The US leader was to address troops at the Yongsan army base – party of a 28,500-strong American military contingent in the country – before departing for Thailand later Wednesday.

Bush, under fire from domestic critics who say he has conceded too much to Pyongyang, reserved his strongest words for North Korea.

"I'm concerned about North Korea's human rights record, I'm concerned about its uranium enrichment activities as well as its nuclear testing and proliferation and its ballistic missile programmes," he said.

"The best way to approach and answer the concerns is strong verification measures. That's where we are in the six-party talks."

South Korea and the United States, along with China, Japan and Russia, have since 2003 been negotiating a denuclearisation deal with North Korea, which tested an atomic weapon in October 2006.

The North handed over details of its bomb-making plutonium nuclear programme in June as part of a six-nation pact, and Bush announced his intention to remove it from a terrorism blacklist.

But Washington says it must first agree ways to verify the declaration.

Bush said August 12 is the earliest the North can be taken off the blacklist, which blocks access to US economic assistance and to aid from multilateral bodies.

Before that can happen, he said, "They have got to show a verification regime that we can trust."

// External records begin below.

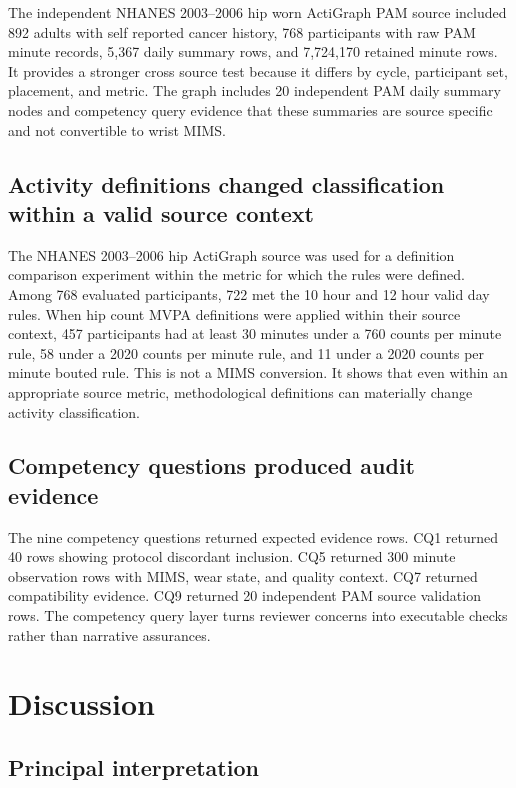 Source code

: \documentclass[final,5p,times,twocolumn]{elsarticle}
\begin{document}
The independent NHANES 2003--2006 hip worn ActiGraph PAM source included 892 adults with self reported cancer history, 768 participants with raw PAM minute records, 5,367 daily summary rows, and 7,724,170 retained minute rows. It provides a stronger cross source test because it differs by cycle, participant set, placement, and metric. The graph includes 20 independent PAM daily summary nodes and competency query evidence that these summaries are source specific and not convertible to wrist MIMS.

\subsection{Activity definitions changed classification within a valid source context}

The NHANES 2003--2006 hip ActiGraph source was used for a definition comparison experiment within the metric for which the rules were defined. Among 768 evaluated participants, 722 met the 10 hour and 12 hour valid day rules. When hip count MVPA definitions were applied within their source context, 457 participants had at least 30 minutes under a 760 counts per minute rule, 58 under a 2020 counts per minute rule, and 11 under a 2020 counts per minute bouted rule. This is not a MIMS conversion. It shows that even within an appropriate source metric, methodological definitions can materially change activity classification.

\subsection{Competency questions produced audit evidence}

The nine competency questions returned expected evidence rows. CQ1 returned 40 rows showing protocol discordant inclusion. CQ5 returned 300 minute observation rows with MIMS, wear state, and quality context. CQ7 returned compatibility evidence. CQ9 returned 20 independent PAM source validation rows. The competency query layer turns reviewer concerns into executable checks rather than narrative assurances.

\section{Discussion}
\label{sec:discussion}

\subsection{Principal interpretation}
\end{document}
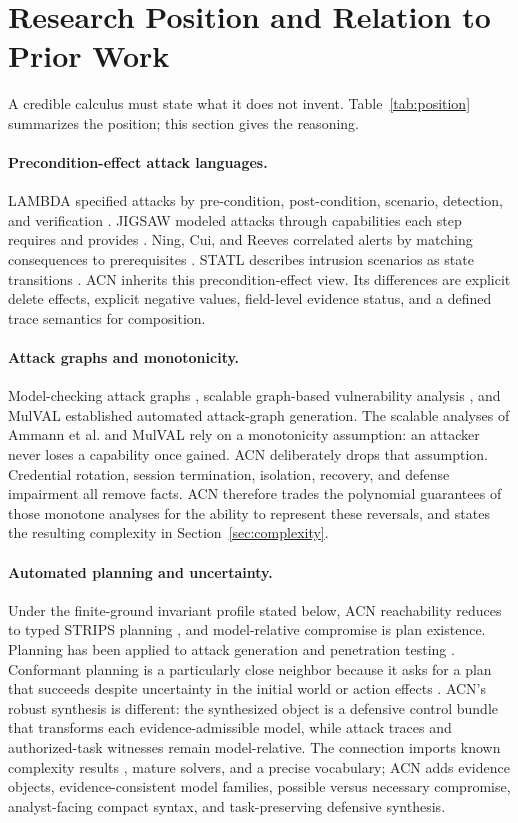 \documentclass[11pt,letterpaper]{article}
\theoremstyle{definition}
\begin{document}
\section{Research Position and Relation to Prior Work}\label{sec:related}

A credible calculus must state what it does not invent. Table~\ref{tab:position} summarizes the position; this section gives the reasoning.

\paragraph{Precondition-effect attack languages.} LAMBDA specified attacks by pre-condition, post-condition, scenario, detection, and verification \cite{cuppens2000}. JIGSAW modeled attacks through capabilities each step requires and provides \cite{templeton2000}. Ning, Cui, and Reeves correlated alerts by matching consequences to prerequisites \cite{ning2002}. STATL describes intrusion scenarios as state transitions \cite{statl}. ACN inherits this precondition-effect view. Its differences are explicit delete effects, explicit negative values, field-level evidence status, and a defined trace semantics for composition.

\paragraph{Attack graphs and monotonicity.} Model-checking attack graphs \cite{sheyner2002}, scalable graph-based vulnerability analysis \cite{ammann2002}, and MulVAL \cite{mulval} established automated attack-graph generation. The scalable analyses of Ammann et al. and MulVAL rely on a monotonicity assumption: an attacker never loses a capability once gained. ACN deliberately drops that assumption. Credential rotation, session termination, isolation, recovery, and defense impairment all remove facts. ACN therefore trades the polynomial guarantees of those monotone analyses for the ability to represent these reversals, and states the resulting complexity in Section~\ref{sec:complexity}.

\paragraph{Automated planning and uncertainty.} Under the finite-ground invariant profile stated below, ACN reachability reduces to typed STRIPS planning \cite{strips,pddl}, and model-relative compromise is plan existence. Planning has been applied to attack generation and penetration testing \cite{boddy2005,obes2010,hoffmann2015}. Conformant planning is a particularly close neighbor because it asks for a plan that succeeds despite uncertainty in the initial world or action effects \cite{cimatti2004}. ACN's robust synthesis is different: the synthesized object is a defensive control bundle that transforms each evidence-admissible model, while attack traces and authorized-task witnesses remain model-relative. The connection imports known complexity results \cite{bylander1994}, mature solvers, and a precise vocabulary; ACN adds evidence objects, evidence-consistent model families, possible versus necessary compromise, analyst-facing compact syntax, and task-preserving defensive synthesis.
\end{document}
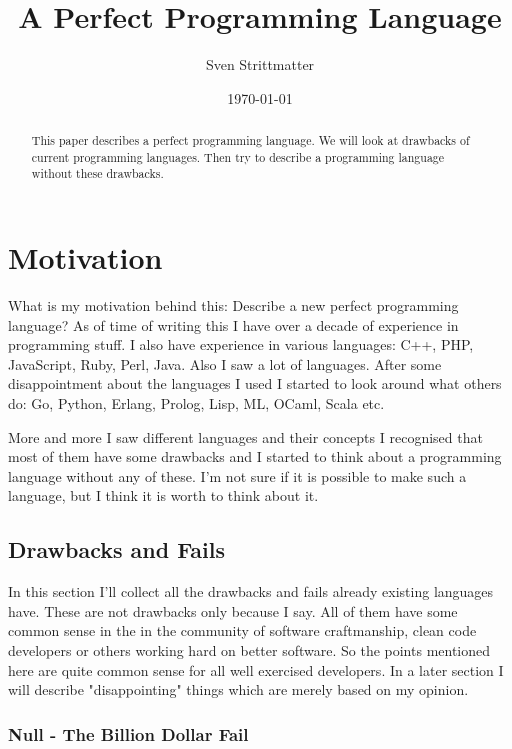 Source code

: \documentclass[a4paper,12pt]{report}
\title{A Perfect Programming Language}
\author{Sven Strittmatter}
\date{\today}
\begin{document}
\maketitle

\begin{abstract}
    This paper describes a perfect programming language. We will look at drawbacks of current programming languages. Then try to describe a programming language  without these drawbacks.
\end{abstract}
\clearpage

\tableofcontents
\clearpage

\chapter{Motivation}

What is my motivation behind this: Describe a new perfect programming language? As of time of writing this I have over a decade of experience in programming stuff. I also have experience in various languages: C++, PHP, JavaScript, Ruby, Perl, Java. Also I saw a lot of languages. After some disappointment about the languages I used I started to look around what others do: Go, Python, Erlang, Prolog, Lisp, ML, OCaml, Scala etc.

More and more I saw different languages and their concepts I recognised that most of them have some drawbacks and I started to think about a programming language without any of these. I'm not sure if it is possible to make such a language, but I think it is worth to think about it.

\section{Drawbacks and Fails}

In this section I'll collect all the drawbacks and fails already existing languages have. These are not drawbacks only because I say. All of them have some common sense in the in the community of software craftmanship, clean code developers or others working hard on better software. So the points mentioned here are quite common sense for all well exercised developers. In a later section I will describe "disappointing" things which are merely based on my opinion.

\subsection{Null - The Billion Dollar Fail}
\end{document}
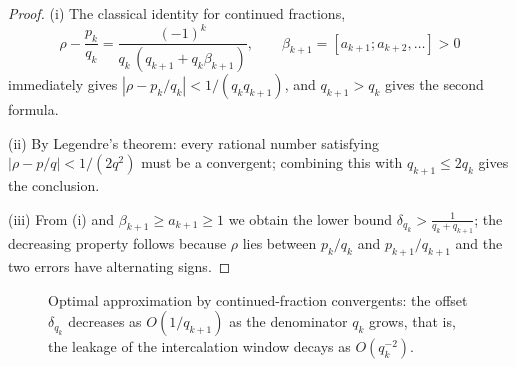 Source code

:\begin{proof}
(i) The classical identity for continued fractions,
\[
\rho-\frac{p_k}{q_k}=\frac{(-1)^k}{q_k\,(q_{k+1}+q_k\beta_{k+1})},\qquad \beta_{k+1}=[a_{k+1};a_{k+2},\dots]>0
\]
immediately gives $|\rho-p_k/q_k|<1/(q_kq_{k+1})$, and $q_{k+1}>q_k$ gives the second formula.

(ii) By Legendre's theorem: every rational number satisfying $|\rho-p/q|<1/(2q^2)$ must be a convergent; combining this with $q_{k+1}\le2q_k$ gives the conclusion.

(iii) From (i) and $\beta_{k+1}\ge a_{k+1}\ge1$ we obtain the lower bound $\delta_{q_k}>\frac{1}{q_k+q_{k+1}}$; the decreasing property follows because $\rho$ lies between $p_k/q_k$ and $p_{k+1}/q_{k+1}$ and the two errors have alternating signs.
\end{proof}

\begin{figure}[htbp]
\centering
{}
\caption{Optimal approximation by continued-fraction convergents: the offset $\delta_{q_k}$ decreases as $O(1/q_{k+1})$ as the denominator $q_k$ grows, that is, the leakage of the intercalation window decays as $O(q_k^{-2})$.}
\label{fig:continued_fraction_convergence}
\end{figure}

The United States accuses the North of operating a secret highly enriched uranium weapons programme, a charge it denies.

The North also rejects US claims that it helped Syria build an apparent atomic reactor destroyed in an Israeli air raid last September.

Bush welcomed the North's moves to disable its Yongbyon atomic complex but said it has much more to do under the six-party deal.

He said Kim Jong-Il had a choice to make: "You can verifiably do what you say you're going to do, or you continue to be the most sanctioned regime in the world."

South Korea deployed some 23,000 police for Bush's visit, which followed months of protests against the import of US beef.

Police used water cannon and arrested 167 people to break up protests Tuesday evening and overnight against the beef pact and Bush's visit.

Protesters claim US beef carries the risk of mad cow disease but rallies have largely subsided since a new safeguards pact.

Police said 2,700 people took part in a rally Tuesday evening, a fraction of the number earlier this summer.

Vastly more people rallied earlier Tuesday to show support for Bush's visit.